Our Approach
The second-grade child’s day is structured based on a healthy balance of quiet, inward-focused time and periods of activity with an outward focus.
Weekly Rhythm
The weekly rhythm includes a daily morning lesson, work in the garden, meditation, poetry, singing, watercolor painting, beeswax modeling, pentatonic flute, and free, unstructured play in nature. Our location has plenty of beautiful outdoor space, raised garden beds, and nearby parks. Meadowlark’s curriculum has a special focus on nature and our place in the natural world. Through time spent outdoors, observing, gardening, and seasonal festivals, we explore our connection to the natural world, our place in it, and responsibility to it. It is not a hurried curriculum stressing the child with memorization of facts but rather one that lays a deep foundation for learning by engaging the child on all levels of their being. Morning begins with the main lesson which includes circle time with movement, songs, and recitation, followed by story time, and finally writing or bookwork. The early lessons are mainly pictorial, increasing in content as the child’s capacity for concentration grows. Main lesson is followed by snack and free play, painting, handwork, gardening, or beeswax modeling, then lunch, a long outdoor play time, community work, story, rest, and dismissal.
main lesson
Main lessons will cover the introduction of consonants and vowels through stories that embody the quality of the letters, learning word families, writing the letters, copying words and short sentences, reading words and short sentences, and writing short sentences. Numbers will be introduced through their qualities and experienced through movement, manipulatives, and imaginative stories.
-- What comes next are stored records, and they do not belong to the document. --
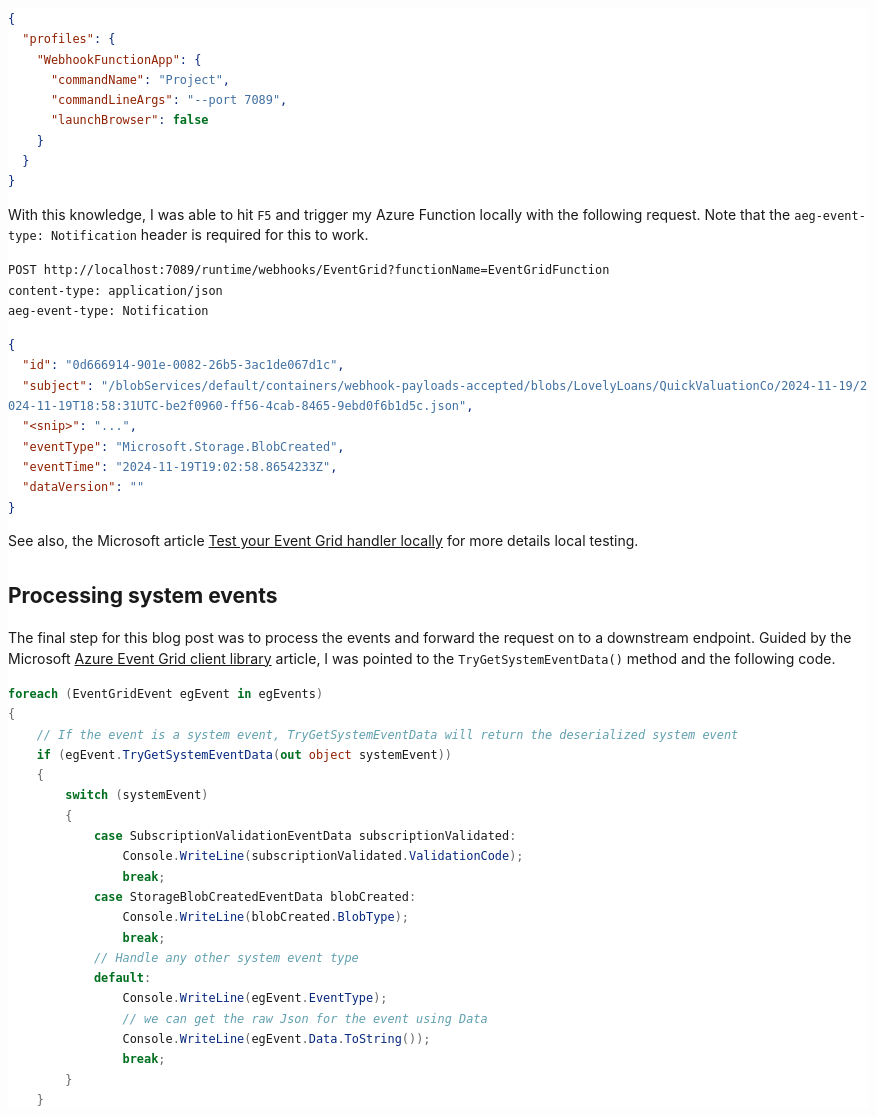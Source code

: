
 ```json
{
  "profiles": {
    "WebhookFunctionApp": {
      "commandName": "Project",
      "commandLineArgs": "--port 7089",
      "launchBrowser": false
    }
  }
}
```

With this knowledge, I was able to hit `F5` and trigger my Azure Function locally with the following request. Note that the `aeg-event-type: Notification` header is required for this to work.

```text
POST http://localhost:7089/runtime/webhooks/EventGrid?functionName=EventGridFunction
content-type: application/json
aeg-event-type: Notification
```

```json
{
  "id": "0d666914-901e-0082-26b5-3ac1de067d1c",
  "subject": "/blobServices/default/containers/webhook-payloads-accepted/blobs/LovelyLoans/QuickValuationCo/2024-11-19/2024-11-19T18:58:31UTC-be2f0960-ff56-4cab-8465-9ebd0f6b1d5c.json",
  "<snip>": "...",
  "eventType": "Microsoft.Storage.BlobCreated",
  "eventTime": "2024-11-19T19:02:58.8654233Z",
  "dataVersion": ""
}
```

See also, the Microsoft article [Test your Event Grid handler locally](https://learn.microsoft.com/en-us/azure/communication-services/how-tos/event-grid/local-testing-event-grid) for more details local testing.

## Processing system events

The final step for this blog post was to process the events and forward the request on to a downstream endpoint. Guided by the Microsoft [Azure Event Grid client library](https://learn.microsoft.com/en-us/dotnet/api/overview/azure/messaging.eventgrid-readme?view=azure-dotnet#deserializing-event-data) article, I was pointed to the `TryGetSystemEventData()` method and the following code.

```csharp
foreach (EventGridEvent egEvent in egEvents)
{
    // If the event is a system event, TryGetSystemEventData will return the deserialized system event
    if (egEvent.TryGetSystemEventData(out object systemEvent))
    {
        switch (systemEvent)
        {
            case SubscriptionValidationEventData subscriptionValidated:
                Console.WriteLine(subscriptionValidated.ValidationCode);
                break;
            case StorageBlobCreatedEventData blobCreated:
                Console.WriteLine(blobCreated.BlobType);
                break;
            // Handle any other system event type
            default:
                Console.WriteLine(egEvent.EventType);
                // we can get the raw Json for the event using Data
                Console.WriteLine(egEvent.Data.ToString());
                break;
        }
    }
```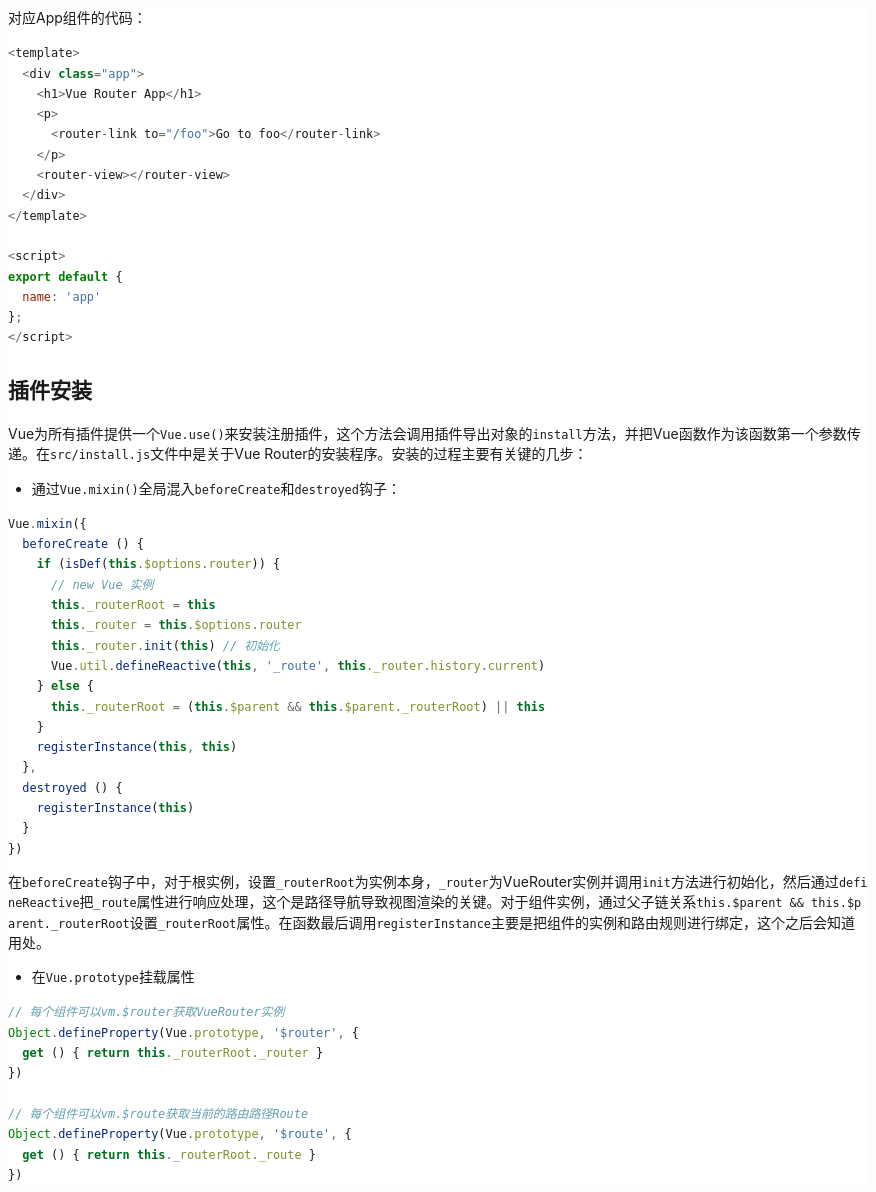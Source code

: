 对应App组件的代码：

```js
<template>
  <div class="app">
    <h1>Vue Router App</h1>
    <p>
      <router-link to="/foo">Go to foo</router-link>
    </p>
    <router-view></router-view>
  </div>
</template>

<script>
export default {
  name: 'app'
};
</script>
```

## 插件安装

Vue为所有插件提供一个`Vue.use()`来安装注册插件，这个方法会调用插件导出对象的`install`方法，并把Vue函数作为该函数第一个参数传递。在`src/install.js`文件中是关于Vue Router的安装程序。安装的过程主要有关键的几步：

- 通过`Vue.mixin()`全局混入`beforeCreate`和`destroyed`钩子：

```js
Vue.mixin({
  beforeCreate () {
    if (isDef(this.$options.router)) {
      // new Vue 实例
      this._routerRoot = this
      this._router = this.$options.router
      this._router.init(this) // 初始化
      Vue.util.defineReactive(this, '_route', this._router.history.current)
    } else {
      this._routerRoot = (this.$parent && this.$parent._routerRoot) || this
    }
    registerInstance(this, this)
  },
  destroyed () {
    registerInstance(this)
  }
})
```

在`beforeCreate`钩子中，对于根实例，设置`_routerRoot`为实例本身，`_router`为VueRouter实例并调用`init`方法进行初始化，然后通过`defineReactive`把`_route`属性进行响应处理，这个是路径导航导致视图渲染的关键。对于组件实例，通过父子链关系`this.$parent && this.$parent._routerRoot`设置`_routerRoot`属性。在函数最后调用`registerInstance`主要是把组件的实例和路由规则进行绑定，这个之后会知道用处。

- 在`Vue.prototype`挂载属性

```js
// 每个组件可以vm.$router获取VueRouter实例
Object.defineProperty(Vue.prototype, '$router', {
  get () { return this._routerRoot._router }
})

// 每个组件可以vm.$route获取当前的路由路径Route
Object.defineProperty(Vue.prototype, '$route', {
  get () { return this._routerRoot._route }
})
```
First grade students will learn roman numerals, the four main math functions, counting to 100, writing numbers 1-50, how to identify even vs. odd numbers, and learn to solve simple math problems. The Main Lesson Book is a hand-crafted, hand-illustrated book, written by each child that covers the subjects studied in class. By creating their own “textbooks,” students move beyond being passive recipients of an educational program to being active collaborators in their own learning.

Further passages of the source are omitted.